(Dataset records)
• • • • • • •

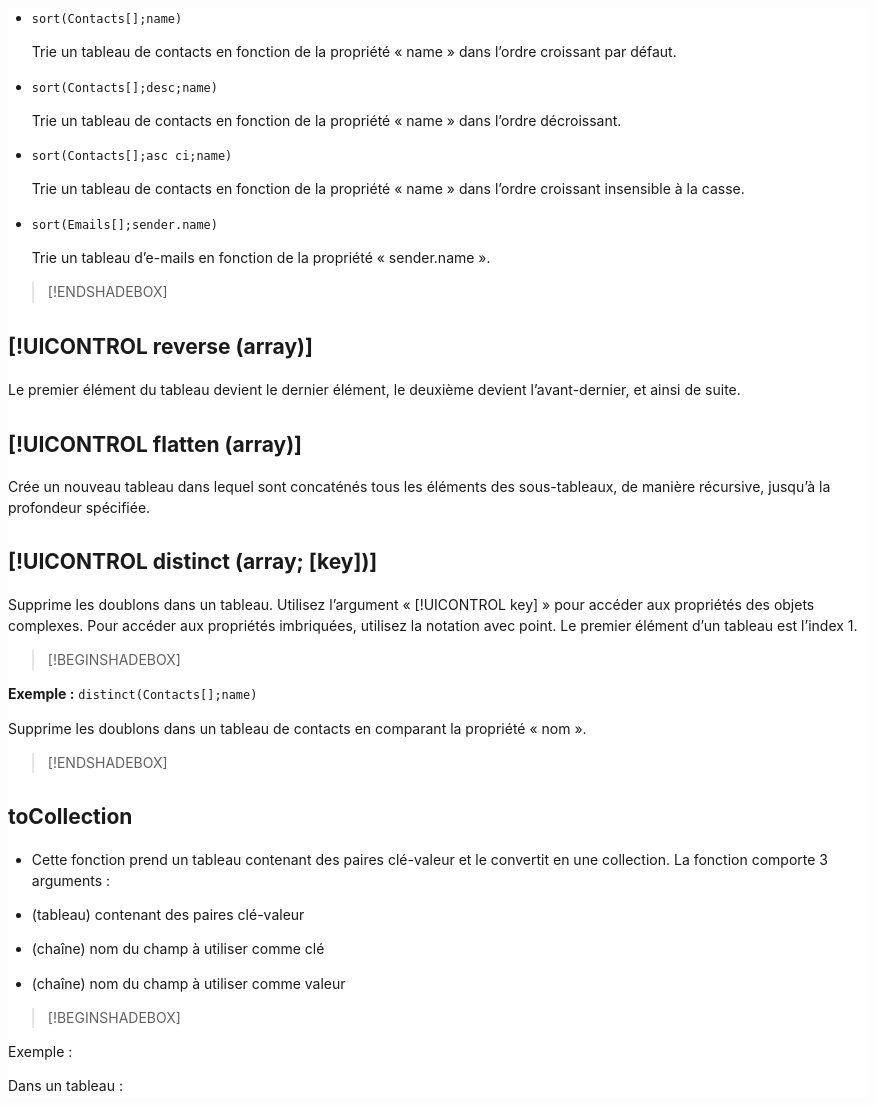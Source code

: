 * `sort(Contacts[];name)`

  Trie un tableau de contacts en fonction de la propriété « name » dans l’ordre croissant par défaut.

* `sort(Contacts[];desc;name)`

  Trie un tableau de contacts en fonction de la propriété « name » dans l’ordre décroissant.

* `sort(Contacts[];asc ci;name)`

  Trie un tableau de contacts en fonction de la propriété « name » dans l’ordre croissant insensible à la casse.

* `sort(Emails[];sender.name)`

  Trie un tableau d’e-mails en fonction de la propriété « sender.name ».

>[!ENDSHADEBOX]

## [!UICONTROL reverse (array)]

Le premier élément du tableau devient le dernier élément, le deuxième devient l’avant-dernier, et ainsi de suite.

## [!UICONTROL flatten (array)]

Crée un nouveau tableau dans lequel sont concaténés tous les éléments des sous-tableaux, de manière récursive, jusqu’à la profondeur spécifiée.

## [!UICONTROL distinct (array; [key])]

Supprime les doublons dans un tableau. Utilisez l’argument « [!UICONTROL key] » pour accéder aux propriétés des objets complexes. Pour accéder aux propriétés imbriquées, utilisez la notation avec point. Le premier élément d’un tableau est l’index 1.

>[!BEGINSHADEBOX]

**Exemple :** `distinct(Contacts[];name)`

Supprime les doublons dans un tableau de contacts en comparant la propriété « nom ».

>[!ENDSHADEBOX]

## toCollection

* Cette fonction prend un tableau contenant des paires clé-valeur et le convertit en une collection. La fonction comporte 3 arguments :

* (tableau) contenant des paires clé-valeur
* (chaîne) nom du champ à utiliser comme clé
* (chaîne) nom du champ à utiliser comme valeur

>[!BEGINSHADEBOX]

Exemple :

Dans un tableau :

• • • • • • •

Try it |
The required answer is a single number: how many lines above hold the string "contenant".

Solution |
2